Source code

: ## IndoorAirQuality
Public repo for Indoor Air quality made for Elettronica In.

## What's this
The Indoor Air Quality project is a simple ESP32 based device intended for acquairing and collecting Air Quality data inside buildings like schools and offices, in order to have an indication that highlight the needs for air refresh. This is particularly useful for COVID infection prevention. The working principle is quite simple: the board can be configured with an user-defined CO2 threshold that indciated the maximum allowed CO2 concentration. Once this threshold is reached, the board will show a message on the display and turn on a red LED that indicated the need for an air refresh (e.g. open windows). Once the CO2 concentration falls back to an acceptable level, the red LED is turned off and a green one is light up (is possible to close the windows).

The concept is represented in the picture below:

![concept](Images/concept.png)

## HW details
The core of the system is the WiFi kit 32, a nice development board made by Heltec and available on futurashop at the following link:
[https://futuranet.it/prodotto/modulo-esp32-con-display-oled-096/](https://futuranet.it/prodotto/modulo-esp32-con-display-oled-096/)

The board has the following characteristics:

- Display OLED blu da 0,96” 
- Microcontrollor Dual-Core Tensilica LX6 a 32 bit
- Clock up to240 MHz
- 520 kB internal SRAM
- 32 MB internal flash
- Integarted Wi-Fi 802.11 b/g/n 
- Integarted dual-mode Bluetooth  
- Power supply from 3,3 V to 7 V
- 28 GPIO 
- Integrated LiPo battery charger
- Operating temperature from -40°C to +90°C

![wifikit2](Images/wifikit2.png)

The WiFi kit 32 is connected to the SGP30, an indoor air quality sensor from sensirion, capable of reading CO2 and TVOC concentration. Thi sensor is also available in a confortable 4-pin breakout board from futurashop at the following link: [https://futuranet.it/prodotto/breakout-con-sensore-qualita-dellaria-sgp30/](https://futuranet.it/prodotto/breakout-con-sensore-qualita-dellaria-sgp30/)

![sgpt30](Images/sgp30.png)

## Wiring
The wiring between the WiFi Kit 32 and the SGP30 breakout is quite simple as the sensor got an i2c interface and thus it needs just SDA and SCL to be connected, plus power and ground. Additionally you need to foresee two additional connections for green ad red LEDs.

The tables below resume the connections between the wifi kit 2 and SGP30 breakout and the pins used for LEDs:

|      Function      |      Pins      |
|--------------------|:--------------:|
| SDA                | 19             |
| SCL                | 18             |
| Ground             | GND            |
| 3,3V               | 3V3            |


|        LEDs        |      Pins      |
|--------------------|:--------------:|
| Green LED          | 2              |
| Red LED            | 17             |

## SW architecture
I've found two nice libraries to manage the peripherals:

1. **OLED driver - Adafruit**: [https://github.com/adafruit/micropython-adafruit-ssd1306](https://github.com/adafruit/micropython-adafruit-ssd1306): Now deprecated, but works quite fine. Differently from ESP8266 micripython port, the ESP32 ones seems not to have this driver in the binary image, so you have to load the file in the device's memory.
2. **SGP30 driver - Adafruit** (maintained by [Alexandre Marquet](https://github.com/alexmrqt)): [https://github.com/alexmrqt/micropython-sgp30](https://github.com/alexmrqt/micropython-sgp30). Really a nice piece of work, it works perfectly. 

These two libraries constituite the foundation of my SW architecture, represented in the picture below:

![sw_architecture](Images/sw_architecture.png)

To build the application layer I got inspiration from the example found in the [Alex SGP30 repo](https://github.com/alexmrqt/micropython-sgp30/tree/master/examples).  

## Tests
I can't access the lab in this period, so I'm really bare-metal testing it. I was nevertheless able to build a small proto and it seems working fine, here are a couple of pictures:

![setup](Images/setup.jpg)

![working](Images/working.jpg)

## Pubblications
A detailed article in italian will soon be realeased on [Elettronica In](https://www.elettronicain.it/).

---------------

Reproduce the material above exactly, beginning at its first line and ending with the line that holds "## What's this". Include nothing else.

Source code

: ## IndoorAirQuality
Public repo for Indoor Air quality made for Elettronica In.

## What's this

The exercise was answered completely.